_What to work on_.
Every line below containing the word "retained" should be found and copied.

Saved entries
···
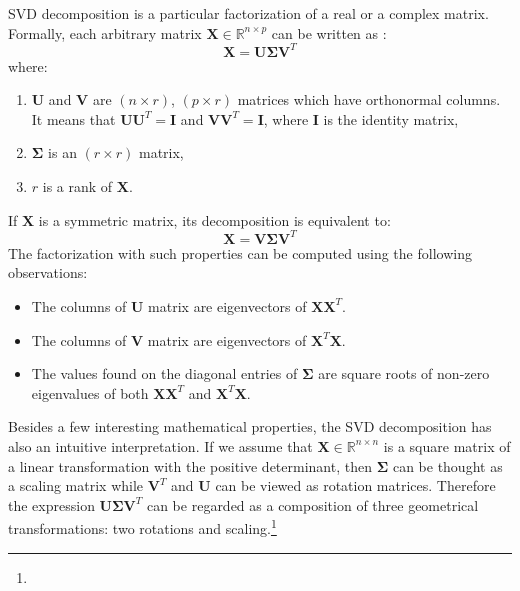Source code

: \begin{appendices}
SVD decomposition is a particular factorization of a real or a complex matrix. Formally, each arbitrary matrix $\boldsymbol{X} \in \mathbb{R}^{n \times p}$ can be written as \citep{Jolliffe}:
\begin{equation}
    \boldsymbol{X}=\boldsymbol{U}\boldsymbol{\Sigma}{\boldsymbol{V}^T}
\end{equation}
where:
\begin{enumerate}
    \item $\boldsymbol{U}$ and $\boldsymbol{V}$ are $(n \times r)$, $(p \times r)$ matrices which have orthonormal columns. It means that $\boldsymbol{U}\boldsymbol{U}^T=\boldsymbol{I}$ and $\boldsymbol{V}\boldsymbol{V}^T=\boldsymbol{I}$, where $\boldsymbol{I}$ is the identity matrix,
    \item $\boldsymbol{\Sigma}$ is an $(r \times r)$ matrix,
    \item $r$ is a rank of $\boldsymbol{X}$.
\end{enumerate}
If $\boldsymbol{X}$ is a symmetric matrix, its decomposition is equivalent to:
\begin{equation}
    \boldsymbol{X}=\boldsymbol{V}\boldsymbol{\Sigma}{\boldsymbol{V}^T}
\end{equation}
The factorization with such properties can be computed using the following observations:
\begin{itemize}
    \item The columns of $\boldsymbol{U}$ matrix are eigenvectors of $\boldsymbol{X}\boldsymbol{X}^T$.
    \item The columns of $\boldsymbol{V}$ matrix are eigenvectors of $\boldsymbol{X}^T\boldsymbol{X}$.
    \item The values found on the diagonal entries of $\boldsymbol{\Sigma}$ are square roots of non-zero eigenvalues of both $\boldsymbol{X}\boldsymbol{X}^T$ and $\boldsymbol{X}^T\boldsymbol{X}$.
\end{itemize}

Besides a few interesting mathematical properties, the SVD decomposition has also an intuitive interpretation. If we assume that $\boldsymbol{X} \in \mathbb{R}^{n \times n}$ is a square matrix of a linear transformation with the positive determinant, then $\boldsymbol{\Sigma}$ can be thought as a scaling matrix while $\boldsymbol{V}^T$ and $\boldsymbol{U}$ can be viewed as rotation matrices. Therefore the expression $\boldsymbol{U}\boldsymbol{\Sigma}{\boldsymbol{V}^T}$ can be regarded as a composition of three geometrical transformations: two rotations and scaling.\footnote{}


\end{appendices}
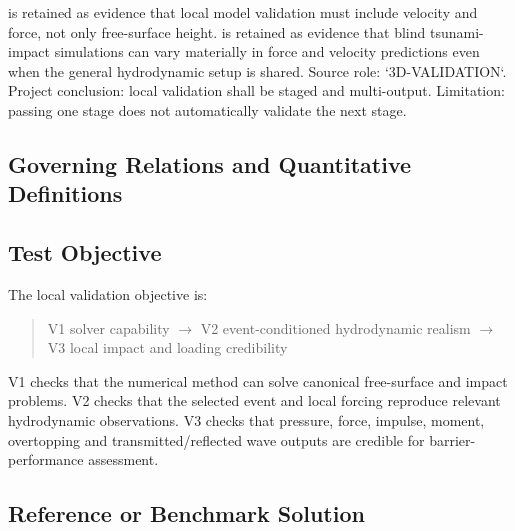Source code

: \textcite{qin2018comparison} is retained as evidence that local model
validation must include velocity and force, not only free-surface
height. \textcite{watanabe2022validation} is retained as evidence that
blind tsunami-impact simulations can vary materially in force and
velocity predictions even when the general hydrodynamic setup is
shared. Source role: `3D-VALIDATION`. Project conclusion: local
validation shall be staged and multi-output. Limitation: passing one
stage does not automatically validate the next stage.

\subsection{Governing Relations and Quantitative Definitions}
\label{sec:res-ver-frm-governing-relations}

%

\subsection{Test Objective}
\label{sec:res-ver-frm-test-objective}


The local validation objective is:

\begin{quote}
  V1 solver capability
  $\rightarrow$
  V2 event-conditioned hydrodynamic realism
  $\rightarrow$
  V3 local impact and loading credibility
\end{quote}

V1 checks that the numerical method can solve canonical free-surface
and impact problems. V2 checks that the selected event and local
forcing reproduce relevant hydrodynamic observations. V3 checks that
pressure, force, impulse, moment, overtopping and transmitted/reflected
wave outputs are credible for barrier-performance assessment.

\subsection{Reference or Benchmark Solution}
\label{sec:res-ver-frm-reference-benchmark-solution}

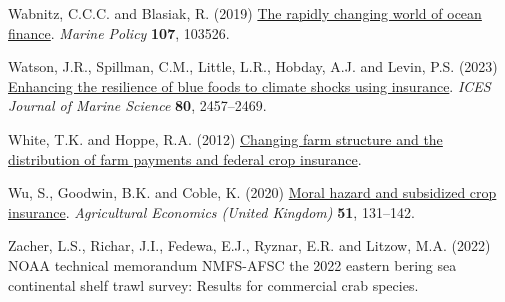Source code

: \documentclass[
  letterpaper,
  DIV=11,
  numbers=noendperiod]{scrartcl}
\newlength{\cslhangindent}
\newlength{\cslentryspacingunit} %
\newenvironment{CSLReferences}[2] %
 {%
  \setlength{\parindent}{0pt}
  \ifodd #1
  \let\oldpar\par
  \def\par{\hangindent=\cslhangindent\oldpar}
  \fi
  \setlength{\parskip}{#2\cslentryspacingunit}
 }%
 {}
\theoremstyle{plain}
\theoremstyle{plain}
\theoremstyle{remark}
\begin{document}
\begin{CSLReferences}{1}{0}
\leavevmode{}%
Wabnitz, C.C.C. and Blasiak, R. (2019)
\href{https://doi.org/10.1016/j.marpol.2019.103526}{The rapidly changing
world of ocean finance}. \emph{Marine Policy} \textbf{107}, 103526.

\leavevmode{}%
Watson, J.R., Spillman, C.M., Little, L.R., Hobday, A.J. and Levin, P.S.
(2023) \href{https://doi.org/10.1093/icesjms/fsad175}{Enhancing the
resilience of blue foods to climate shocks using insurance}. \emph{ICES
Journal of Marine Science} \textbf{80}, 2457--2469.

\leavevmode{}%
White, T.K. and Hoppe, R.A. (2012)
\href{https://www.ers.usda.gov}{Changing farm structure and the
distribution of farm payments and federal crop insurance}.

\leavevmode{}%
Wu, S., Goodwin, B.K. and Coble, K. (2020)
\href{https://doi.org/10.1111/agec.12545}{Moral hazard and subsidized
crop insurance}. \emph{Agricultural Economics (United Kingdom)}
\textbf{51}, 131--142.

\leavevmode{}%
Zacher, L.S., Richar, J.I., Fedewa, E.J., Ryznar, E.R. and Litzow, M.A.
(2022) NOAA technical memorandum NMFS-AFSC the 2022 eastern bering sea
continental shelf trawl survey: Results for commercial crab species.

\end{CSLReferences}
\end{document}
···
_Response to the task_.
: \textcite{qin2018comparison} is retained as evidence that local model
height. \textcite{watanabe2022validation} is retained as evidence that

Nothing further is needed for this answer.